Mythic Odysseys of Theros ist – nach dem bereits von Johannes Weyrauch besprochenen Band  Guildmasters‘ Guide to Ravnica eine weitere Reise in eine der Welten des Sammelkartenspiels Magic: The Gathering. Dieses seit 1993 existierende Spiel hat schon eine Unmenge an fantastischen und dystopischen Welten geschaffen – das an Barovia aus dem Fluch des Strahd erinnernde Innistrad voller Vampire und Werwölfe, das von Pirat*innen und Meervolk bewohnte Südamerikasetting Ixalan, das märchenhafte Eldraine, das aus Metall bestehende Mirrodin und noch etliche weitere.

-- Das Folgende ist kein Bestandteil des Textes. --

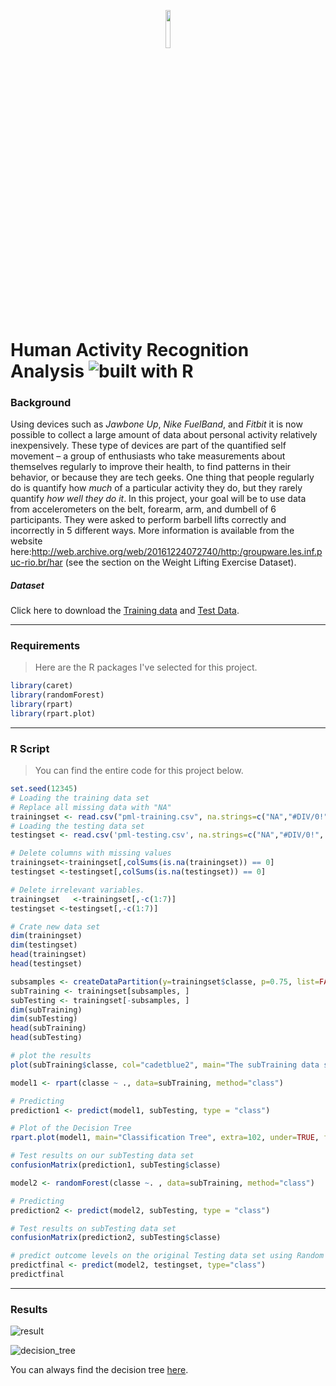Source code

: <p align="center"><img width=12.5% src="https://github.com/anfederico/Clairvoyant/blob/master/media/Logo.png?raw=true"></p>

# Human Activity Recognition Analysis  ![built with R](https://img.shields.io/badge/built%20with-R-blue.svg)

### Background

Using devices such as *Jawbone Up*, *Nike FuelBand*, and *Fitbit* it is now possible to collect a large amount of data about personal activity relatively inexpensively. These type of devices are part of the quantified self movement – a group of enthusiasts who take measurements about themselves regularly to improve their health, to find patterns in their behavior, or because they are tech geeks. One thing that people regularly do is quantify how *much* of a particular activity they do, but they rarely quantify *how well they do it*. In this project, your goal will be to use data from accelerometers on the belt, forearm, arm, and dumbell of 6 participants. They were asked to perform barbell lifts correctly and incorrectly in 5 different ways. More information is available from the website here:<http://web.archive.org/web/20161224072740/http:/groupware.les.inf.puc-rio.br/har> (see the section on the Weight Lifting Exercise Dataset).



##### Dataset

Click here to download the [Training data](<https://d396qusza40orc.cloudfront.net/predmachlearn/pml-training.csv>) and [Test Data](<https://d396qusza40orc.cloudfront.net/predmachlearn/pml-testing.csv>).

---



### Requirements

> Here are the R packages I've selected for this project.

```R
library(caret)
library(randomForest)
library(rpart)
library(rpart.plot)
```

---



### R Script

> You can find the entire code for this project below.

```R
set.seed(12345)
# Loading the training data set
# Replace all missing data with "NA"
trainingset <- read.csv("pml-training.csv", na.strings=c("NA","#DIV/0!", ""))
# Loading the testing data set 
testingset <- read.csv('pml-testing.csv', na.strings=c("NA","#DIV/0!", ""))

# Delete columns with missing values
trainingset<-trainingset[,colSums(is.na(trainingset)) == 0]
testingset <-testingset[,colSums(is.na(testingset)) == 0]

# Delete irrelevant variables.
trainingset   <-trainingset[,-c(1:7)]
testingset <-testingset[,-c(1:7)]

# Crate new data set
dim(trainingset)
dim(testingset)
head(trainingset)
head(testingset)

subsamples <- createDataPartition(y=trainingset$classe, p=0.75, list=FALSE)
subTraining <- trainingset[subsamples, ] 
subTesting <- trainingset[-subsamples, ]
dim(subTraining)
dim(subTesting)
head(subTraining)
head(subTesting)

# plot the results
plot(subTraining$classe, col="cadetblue2", main="The subTraining data set", xlab="classe levels", ylab="Frequency")

model1 <- rpart(classe ~ ., data=subTraining, method="class")

# Predicting
prediction1 <- predict(model1, subTesting, type = "class")

# Plot of the Decision Tree
rpart.plot(model1, main="Classification Tree", extra=102, under=TRUE, faclen=0)

# Test results on our subTesting data set
confusionMatrix(prediction1, subTesting$classe)

model2 <- randomForest(classe ~. , data=subTraining, method="class")

# Predicting
prediction2 <- predict(model2, subTesting, type = "class")

# Test results on subTesting data set
confusionMatrix(prediction2, subTesting$classe)

# predict outcome levels on the original Testing data set using Random Forest algorithm
predictfinal <- predict(model2, testingset, type="class")
predictfinal
```

---



### Results

![result](https://github.com/yycyjqc/Human_Activity_Recognition_Analysis/blob/master/img/Rplot01.png?raw=true)

![decision_tree](https://github.com/yycyjqc/Human_Activity_Recognition_Analysis/blob/master/img/Rplot02.jpeg?raw=true)

You can always find the decision tree [here](https://github.com/yycyjqc/Human_Activity_Recognition_Analysis/blob/master/img/Rplot02.jpeg).




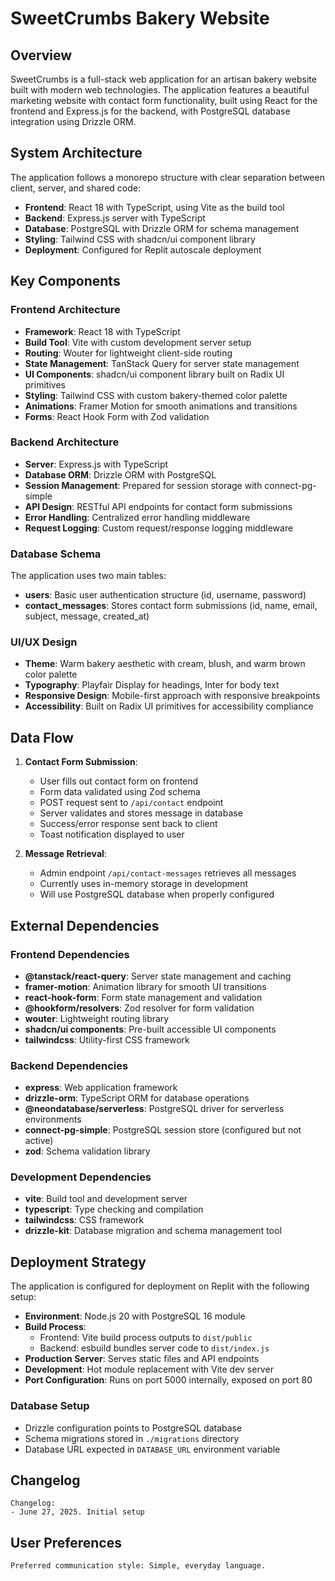 # SweetCrumbs Bakery Website

## Overview

SweetCrumbs is a full-stack web application for an artisan bakery website built with modern web technologies. The application features a beautiful marketing website with contact form functionality, built using React for the frontend and Express.js for the backend, with PostgreSQL database integration using Drizzle ORM.

## System Architecture

The application follows a monorepo structure with clear separation between client, server, and shared code:

- **Frontend**: React 18 with TypeScript, using Vite as the build tool
- **Backend**: Express.js server with TypeScript
- **Database**: PostgreSQL with Drizzle ORM for schema management
- **Styling**: Tailwind CSS with shadcn/ui component library
- **Deployment**: Configured for Replit autoscale deployment

## Key Components

### Frontend Architecture
- **Framework**: React 18 with TypeScript
- **Build Tool**: Vite with custom development server setup
- **Routing**: Wouter for lightweight client-side routing
- **State Management**: TanStack Query for server state management
- **UI Components**: shadcn/ui component library built on Radix UI primitives
- **Styling**: Tailwind CSS with custom bakery-themed color palette
- **Animations**: Framer Motion for smooth animations and transitions
- **Forms**: React Hook Form with Zod validation

### Backend Architecture
- **Server**: Express.js with TypeScript
- **Database ORM**: Drizzle ORM with PostgreSQL
- **Session Management**: Prepared for session storage with connect-pg-simple
- **API Design**: RESTful API endpoints for contact form submissions
- **Error Handling**: Centralized error handling middleware
- **Request Logging**: Custom request/response logging middleware

### Database Schema
The application uses two main tables:
- **users**: Basic user authentication structure (id, username, password)
- **contact_messages**: Stores contact form submissions (id, name, email, subject, message, created_at)

### UI/UX Design
- **Theme**: Warm bakery aesthetic with cream, blush, and warm brown color palette
- **Typography**: Playfair Display for headings, Inter for body text
- **Responsive Design**: Mobile-first approach with responsive breakpoints
- **Accessibility**: Built on Radix UI primitives for accessibility compliance

## Data Flow

1. **Contact Form Submission**:
   - User fills out contact form on frontend
   - Form data validated using Zod schema
   - POST request sent to `/api/contact` endpoint
   - Server validates and stores message in database
   - Success/error response sent back to client
   - Toast notification displayed to user

2. **Message Retrieval**:
   - Admin endpoint `/api/contact-messages` retrieves all messages
   - Currently uses in-memory storage in development
   - Will use PostgreSQL database when properly configured

## External Dependencies

### Frontend Dependencies
- **@tanstack/react-query**: Server state management and caching
- **framer-motion**: Animation library for smooth UI transitions
- **react-hook-form**: Form state management and validation
- **@hookform/resolvers**: Zod resolver for form validation
- **wouter**: Lightweight routing library
- **shadcn/ui components**: Pre-built accessible UI components
- **tailwindcss**: Utility-first CSS framework

### Backend Dependencies
- **express**: Web application framework
- **drizzle-orm**: TypeScript ORM for database operations
- **@neondatabase/serverless**: PostgreSQL driver for serverless environments
- **connect-pg-simple**: PostgreSQL session store (configured but not active)
- **zod**: Schema validation library

### Development Dependencies
- **vite**: Build tool and development server
- **typescript**: Type checking and compilation
- **tailwindcss**: CSS framework
- **drizzle-kit**: Database migration and schema management tool

## Deployment Strategy

The application is configured for deployment on Replit with the following setup:

- **Environment**: Node.js 20 with PostgreSQL 16 module
- **Build Process**: 
  - Frontend: Vite build process outputs to `dist/public`
  - Backend: esbuild bundles server code to `dist/index.js`
- **Production Server**: Serves static files and API endpoints
- **Development**: Hot module replacement with Vite dev server
- **Port Configuration**: Runs on port 5000 internally, exposed on port 80

### Database Setup
- Drizzle configuration points to PostgreSQL database
- Schema migrations stored in `./migrations` directory
- Database URL expected in `DATABASE_URL` environment variable

## Changelog

```
Changelog:
- June 27, 2025. Initial setup
```

## User Preferences

```
Preferred communication style: Simple, everyday language.
```
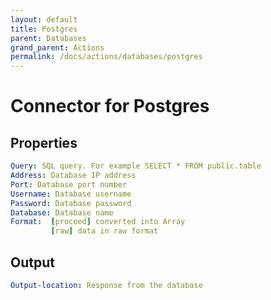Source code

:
 ```yaml
---
layout: default
title: Postgres
parent: Databases
grand_parent: Actions
permalink: /docs/actions/databases/postgres
---
```

# Connector for Postgres

## Properties
```yaml
Query: SQL query. For example SELECT * FROM public.table
Address: Database IP address
Port: Database port number
Username: Database username
Password: Database password
Database: Database name
Format:  [proceed] converted into Array
         [raw] data in raw format
```

## Output
```yaml
Output-location: Response from the database
```

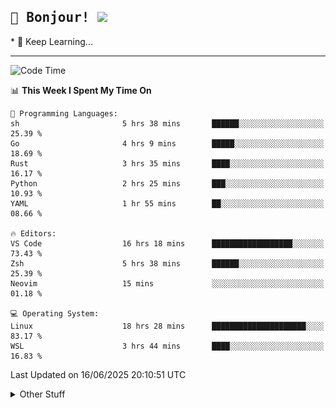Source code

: 
<h2>
    <samp>🎉 Bonjour!  <img src="https://media.giphy.com/media/mGcNjsfWAjY5AEZNw6/giphy.gif" width="50"></samp>
</h2>
* 🧐 Keep Learning...
<hr>

<!--START_SECTION:waka-->
![Code Time](http://img.shields.io/badge/Code%20Time-3%2C893%20hrs%2054%20mins-blue)

📊 **This Week I Spent My Time On** 

```text
💬 Programming Languages: 
sh                       5 hrs 38 mins       ██████░░░░░░░░░░░░░░░░░░░   25.39 % 
Go                       4 hrs 9 mins        █████░░░░░░░░░░░░░░░░░░░░   18.69 % 
Rust                     3 hrs 35 mins       ████░░░░░░░░░░░░░░░░░░░░░   16.17 % 
Python                   2 hrs 25 mins       ███░░░░░░░░░░░░░░░░░░░░░░   10.93 % 
YAML                     1 hr 55 mins        ██░░░░░░░░░░░░░░░░░░░░░░░   08.66 % 

🔥 Editors: 
VS Code                  16 hrs 18 mins      ██████████████████░░░░░░░   73.43 % 
Zsh                      5 hrs 38 mins       ██████░░░░░░░░░░░░░░░░░░░   25.39 % 
Neovim                   15 mins             ░░░░░░░░░░░░░░░░░░░░░░░░░   01.18 % 

💻 Operating System: 
Linux                    18 hrs 28 mins      █████████████████████░░░░   83.17 % 
WSL                      3 hrs 44 mins       ████░░░░░░░░░░░░░░░░░░░░░   16.83 % 
```


 Last Updated on 16/06/2025 20:10:51 UTC
<!--END_SECTION:waka-->

<details >
    <summary>Other Stuff</summary>
<p align="center">
    <img src="https://api.githubtrends.io/user/svg/XmchxUp/langs?time_range=one_year&include_private=True&theme=classic" />
    <img src="https://api.githubtrends.io/user/svg/XmchxUp/repos?time_range=one_year&include_private=True&theme=classic" />
</p>

<table align="center">
  <tr>
    <td width="50%">
     <img width="100%" src="./github-metrics.svg">
    </td>
    <td width="50%">
     <img width="100%" src="./github-metrics/achievements.compact.svg" />
     <img width="100%" src="./github-metrics/wakatime.svg" />
     <img width="100%" src="./github-metrics/stars.svg" />
     <img width="100%" src="https://github-profile-trophy.vercel.app/?username=xmchxup" />
     <img height="110rem" src="https://github-readme-stats.vercel.app/api?username=xmchxup&hide_border=true&show_icons=true&include_all_commits=true&bg_color=0,EC6C6C,FFD479,FFFC79,73FA79&theme=graywhite&locale=en" />
     <img height="110rem" src="https://github-readme-stats.vercel.app/api/top-langs/?username=xmchxup&hide=css,scss,html&langs_count=8&hide_border=true&layout=compact&bg_color=0,73FA79,73FDFF,D783FF&theme=graywhite&locale=en" />
     <img width="100%" src="https://github-readme-streak-stats.herokuapp.com/?user=XmchxUp" />
    </td>
  </tr>
</table>

<!-- GitHub Activity Graph -->
<!--
<table align="center">
  <tr>
    <td colspan="2">
      <img width="100%" src="https://github-readme-activity-graph.vercel.app/graph?username=xmchxup&area=true&hide_border=true&theme=redical" />
    </td>
  </tr>
</table>

</details>
-->

<hr>


<p align="center">
    <i>You can learn anything!</i>
    <p align="center">
        <img src="https://visitor-badge.laobi.icu/badge?page_id=xmchxup" alt="visitor badge"/>       
    </p>
</p>

<!--
<picture>
  <source media="(prefers-color-scheme: dark)" srcset="https://raw.githubusercontent.com/XmchxUp/XmchxUp/output/github-snake-dark.svg" />
  <source media="(prefers-color-scheme: light)" srcset="https://raw.githubusercontent.com/XmchxUp/XmchxUp/output/github-snake.svg" />
  <img alt="github-snake" src="https://raw.githubusercontent.com/XmchxUp/XmchxUp/output/github-snake.svg" />
</picture>
-->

Mit Mythic Odysseys of Theros liegt uns ein Kampagnenband zu einer Welt vor, die sehr stark an das historische antike Griechenland angelehnt ist. Fans der griechischen Sagenwelt werden ihre Freude daran haben, die vielen Anspielungen daran zu finden. Theros selbst ist erstmals 2013 erschienen und damit eine relativ neue Welt aus dem Kanon von Magic: The Gathering. Erst 2020 hat diese Welt im Sammelkartenspiel eine Neuauflage erlebt. Dabei ist diese Welt natürlich nicht das erste Setting, dass Odysseen bei Dungeons and Dragons bespielt. Mit Odyssey of the Dragonlord hat Markus Kastell hat bereits eine andere Welt mit der Odyssee als Konzept besprochen.

Was macht eine*n Held*in aus? Talente und persönliche Questen

Die alte Frage, was eine*n Held*in eigentlich ausmacht, wird in Mythic Odysseys of Theros kurz beantwortet – die Spieler*innen selbst(verständlich) und ihre gespielten Charaktere.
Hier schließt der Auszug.